Growth – a poem

A false sense of safety fills me as I peek out from the walls of my imaginary box.

For now, I will lay down in the corner of this space and wrap myself up in my warm comfort blanket.

Then, comes the time, that I will step forth out into the infinite unknown.

My breath will be taken for a minute, for my lungs only know expansion through a well defined space.

The familiar will become foreign and all sense of knowing will dissolve.

I will turn inward, then, to search for answers.

My heart will flutter as it scurries to make sense of what is happening.

I will try to crawl back into my box, but it will not fit and the sight of it will make me sick.

The feel of its cramped walls will make me scream as if it is suffocating me.

I will look around at everyone else in their boxes and feelings of envy will wash through me.

Look at how comfortable they are, sleeping so soundly.

Can I crawl in with you for a minute? Can I escape my new sense of uncertainty?

It feels good for a moment to have an escape and I welcome it.

But, as time passes, I recognize this is not my space, and I must leave in search of my own.

I hang on to something inside of me, a voice, a knowing that has always been there.

I hang on to the sound of unbridled childhood laughter.

I hang on to the sound of the ocean and the vantage point at the top of my favorite mountain.

I hang on to the wisdom of the great elephant and of my dream of the rhythmic river.

I hang on.

I hang on to cherish the mystery and to dance with the unknown.

I ask if the great mystery can be my new home.

I step out into widest deepest parts of myself and I take a deep breath.

I just keep breathing.

A Dance of Sorts…

You dance with me as your words flow from your heart.

We embrace in a way that is so profoundly familiar.

Your hand on mine through conversation.

I can sense you here and now at this moment because I know you.

Other people might never understand.

Maybe I don’t understand either.

Isn’t it nice sometimes to put aside reason and flow with the moment?

Although a definition is forming, you offer none to me.

Nor do I ask for any, as this might change the perfect moment.

In this time you are you, and I am me..and somewhere somehow our worlds are colliding in a dance.

We dance because there is a rhythm. We dance because there is life.

We dance because the music guides us to our place.

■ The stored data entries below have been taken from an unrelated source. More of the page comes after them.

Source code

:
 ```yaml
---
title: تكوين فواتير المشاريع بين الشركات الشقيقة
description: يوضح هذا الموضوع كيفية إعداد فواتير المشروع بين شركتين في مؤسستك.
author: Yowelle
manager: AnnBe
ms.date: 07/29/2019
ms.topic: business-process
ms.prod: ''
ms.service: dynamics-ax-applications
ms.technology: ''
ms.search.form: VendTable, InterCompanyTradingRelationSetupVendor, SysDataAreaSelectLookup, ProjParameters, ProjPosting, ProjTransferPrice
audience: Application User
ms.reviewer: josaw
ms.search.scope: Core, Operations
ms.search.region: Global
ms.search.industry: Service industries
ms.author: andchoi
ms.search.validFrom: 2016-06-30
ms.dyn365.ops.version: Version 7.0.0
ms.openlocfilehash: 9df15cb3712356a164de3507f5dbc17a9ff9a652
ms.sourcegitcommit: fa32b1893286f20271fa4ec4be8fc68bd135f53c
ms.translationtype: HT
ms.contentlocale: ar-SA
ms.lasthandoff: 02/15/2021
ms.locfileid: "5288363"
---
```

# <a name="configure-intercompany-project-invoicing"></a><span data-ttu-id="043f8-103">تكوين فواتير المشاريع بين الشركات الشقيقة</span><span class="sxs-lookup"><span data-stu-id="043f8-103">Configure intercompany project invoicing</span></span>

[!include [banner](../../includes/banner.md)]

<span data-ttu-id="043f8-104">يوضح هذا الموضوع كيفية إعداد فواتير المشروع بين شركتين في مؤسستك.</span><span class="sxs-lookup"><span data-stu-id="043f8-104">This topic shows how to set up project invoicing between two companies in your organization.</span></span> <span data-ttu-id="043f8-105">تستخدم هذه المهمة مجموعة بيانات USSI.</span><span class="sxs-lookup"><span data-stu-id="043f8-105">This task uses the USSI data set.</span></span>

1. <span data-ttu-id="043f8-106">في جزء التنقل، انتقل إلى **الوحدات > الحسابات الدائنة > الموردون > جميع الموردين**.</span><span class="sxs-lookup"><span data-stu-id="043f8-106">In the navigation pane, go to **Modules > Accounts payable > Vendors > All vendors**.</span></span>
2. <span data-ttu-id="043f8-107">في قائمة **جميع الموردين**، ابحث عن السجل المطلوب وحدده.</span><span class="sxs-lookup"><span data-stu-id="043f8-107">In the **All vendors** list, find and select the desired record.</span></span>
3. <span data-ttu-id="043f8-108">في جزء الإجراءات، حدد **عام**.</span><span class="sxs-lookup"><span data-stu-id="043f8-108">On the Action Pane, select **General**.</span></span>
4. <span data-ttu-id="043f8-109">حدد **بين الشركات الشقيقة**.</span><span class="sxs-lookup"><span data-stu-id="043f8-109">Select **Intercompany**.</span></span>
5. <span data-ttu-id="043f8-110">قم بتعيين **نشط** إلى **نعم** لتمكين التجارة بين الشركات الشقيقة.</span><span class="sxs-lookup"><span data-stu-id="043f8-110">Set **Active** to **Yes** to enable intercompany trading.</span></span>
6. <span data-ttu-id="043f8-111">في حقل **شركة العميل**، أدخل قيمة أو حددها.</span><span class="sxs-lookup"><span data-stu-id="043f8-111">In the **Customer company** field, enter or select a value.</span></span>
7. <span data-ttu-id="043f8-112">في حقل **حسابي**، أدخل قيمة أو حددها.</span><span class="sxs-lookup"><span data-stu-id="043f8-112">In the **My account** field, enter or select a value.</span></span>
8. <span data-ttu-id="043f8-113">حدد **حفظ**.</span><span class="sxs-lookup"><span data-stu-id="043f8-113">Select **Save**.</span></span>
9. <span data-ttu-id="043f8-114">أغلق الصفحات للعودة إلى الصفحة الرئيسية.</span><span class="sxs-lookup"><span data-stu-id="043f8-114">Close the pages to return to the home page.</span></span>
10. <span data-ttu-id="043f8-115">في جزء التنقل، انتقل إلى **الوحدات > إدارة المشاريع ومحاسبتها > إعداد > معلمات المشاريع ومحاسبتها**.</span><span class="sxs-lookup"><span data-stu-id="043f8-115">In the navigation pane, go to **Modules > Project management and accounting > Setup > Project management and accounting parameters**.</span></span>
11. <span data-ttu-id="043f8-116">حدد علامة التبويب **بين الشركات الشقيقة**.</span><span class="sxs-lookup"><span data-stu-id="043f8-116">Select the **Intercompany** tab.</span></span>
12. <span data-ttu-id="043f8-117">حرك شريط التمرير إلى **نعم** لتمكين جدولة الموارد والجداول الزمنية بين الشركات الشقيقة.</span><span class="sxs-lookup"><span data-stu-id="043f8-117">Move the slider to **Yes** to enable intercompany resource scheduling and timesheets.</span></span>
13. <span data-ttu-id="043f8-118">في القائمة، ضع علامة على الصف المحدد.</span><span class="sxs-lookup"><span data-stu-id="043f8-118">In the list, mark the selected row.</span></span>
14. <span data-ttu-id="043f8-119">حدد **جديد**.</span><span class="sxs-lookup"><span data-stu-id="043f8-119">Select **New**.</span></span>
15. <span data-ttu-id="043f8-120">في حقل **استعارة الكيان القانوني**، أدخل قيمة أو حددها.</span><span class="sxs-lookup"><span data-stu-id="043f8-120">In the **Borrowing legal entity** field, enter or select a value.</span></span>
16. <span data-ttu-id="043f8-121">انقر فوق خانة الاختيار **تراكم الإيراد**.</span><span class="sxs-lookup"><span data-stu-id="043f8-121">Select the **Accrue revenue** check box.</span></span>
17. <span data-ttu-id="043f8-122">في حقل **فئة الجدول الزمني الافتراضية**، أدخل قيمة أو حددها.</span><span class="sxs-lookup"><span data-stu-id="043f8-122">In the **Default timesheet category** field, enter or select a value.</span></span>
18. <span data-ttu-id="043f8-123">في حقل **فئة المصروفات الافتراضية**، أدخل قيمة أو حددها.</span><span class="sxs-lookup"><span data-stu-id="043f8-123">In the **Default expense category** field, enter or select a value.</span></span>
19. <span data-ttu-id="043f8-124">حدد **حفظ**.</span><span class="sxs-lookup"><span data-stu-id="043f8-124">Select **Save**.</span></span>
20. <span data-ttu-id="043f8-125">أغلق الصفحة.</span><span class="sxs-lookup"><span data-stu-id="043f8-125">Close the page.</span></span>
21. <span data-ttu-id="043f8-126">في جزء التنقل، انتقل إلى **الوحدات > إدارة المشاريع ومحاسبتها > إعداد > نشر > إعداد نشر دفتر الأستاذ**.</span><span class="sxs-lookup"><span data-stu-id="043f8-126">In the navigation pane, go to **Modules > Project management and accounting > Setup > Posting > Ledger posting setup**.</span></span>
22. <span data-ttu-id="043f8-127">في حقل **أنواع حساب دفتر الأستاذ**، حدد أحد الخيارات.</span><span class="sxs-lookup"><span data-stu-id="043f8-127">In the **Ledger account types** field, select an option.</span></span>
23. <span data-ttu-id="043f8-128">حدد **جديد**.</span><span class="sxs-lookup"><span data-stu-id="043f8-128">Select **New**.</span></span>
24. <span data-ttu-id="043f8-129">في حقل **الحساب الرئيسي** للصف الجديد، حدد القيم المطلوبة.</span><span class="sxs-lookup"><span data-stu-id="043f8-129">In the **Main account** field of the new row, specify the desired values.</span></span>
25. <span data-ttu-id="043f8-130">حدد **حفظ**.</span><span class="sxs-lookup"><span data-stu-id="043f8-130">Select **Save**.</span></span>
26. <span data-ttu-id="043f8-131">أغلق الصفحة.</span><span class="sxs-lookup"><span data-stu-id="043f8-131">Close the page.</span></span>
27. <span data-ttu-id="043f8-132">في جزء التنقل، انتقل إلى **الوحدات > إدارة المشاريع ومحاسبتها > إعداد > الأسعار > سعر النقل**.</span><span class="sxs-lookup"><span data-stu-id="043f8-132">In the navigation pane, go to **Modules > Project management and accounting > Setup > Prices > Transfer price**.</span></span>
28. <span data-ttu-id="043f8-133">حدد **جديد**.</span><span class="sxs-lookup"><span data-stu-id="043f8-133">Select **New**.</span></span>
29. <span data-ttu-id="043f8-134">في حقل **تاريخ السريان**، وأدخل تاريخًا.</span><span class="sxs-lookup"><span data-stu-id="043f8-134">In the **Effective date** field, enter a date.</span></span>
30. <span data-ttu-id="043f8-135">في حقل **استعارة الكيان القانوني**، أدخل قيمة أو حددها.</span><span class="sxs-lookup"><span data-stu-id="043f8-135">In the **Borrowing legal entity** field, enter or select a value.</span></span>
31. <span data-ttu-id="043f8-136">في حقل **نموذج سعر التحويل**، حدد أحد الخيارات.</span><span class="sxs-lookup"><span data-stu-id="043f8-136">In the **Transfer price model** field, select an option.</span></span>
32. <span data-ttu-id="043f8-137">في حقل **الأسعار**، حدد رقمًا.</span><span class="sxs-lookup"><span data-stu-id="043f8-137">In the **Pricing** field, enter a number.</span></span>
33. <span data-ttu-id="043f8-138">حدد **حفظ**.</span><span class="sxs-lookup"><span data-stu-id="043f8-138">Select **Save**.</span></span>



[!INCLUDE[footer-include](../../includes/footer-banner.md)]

When the last note is played we realize the music plays on.

And then we start the dance all over again.

And your hand touches mine but still I have not seen you.

Appearances

I breathed in and out.

My breath an expression of a thousand moments of intimacy exchanged between us.

Of a thousand moments within myself.

A relief passes over me and through me as if letting go…or hanging on.

You draw conclusions from what you see and from what you hear.

Which will make the most impact?

Will it be the silent moments in between words unsaid?

I worry about people’s thoughts of me still. (Sometimes)

Not that they will appear to know me through their first impressions…

but that they will fail to know me through their judgements.

Will we both miss out, then, on this experience like coming to a river and failing to feel the water between our toes?

Will you know my heart?

Will my soul speak to you in the moments that it speaks its truth?

Will my truth ring loudly in your ears?

What do you see beyond my outward manifestation?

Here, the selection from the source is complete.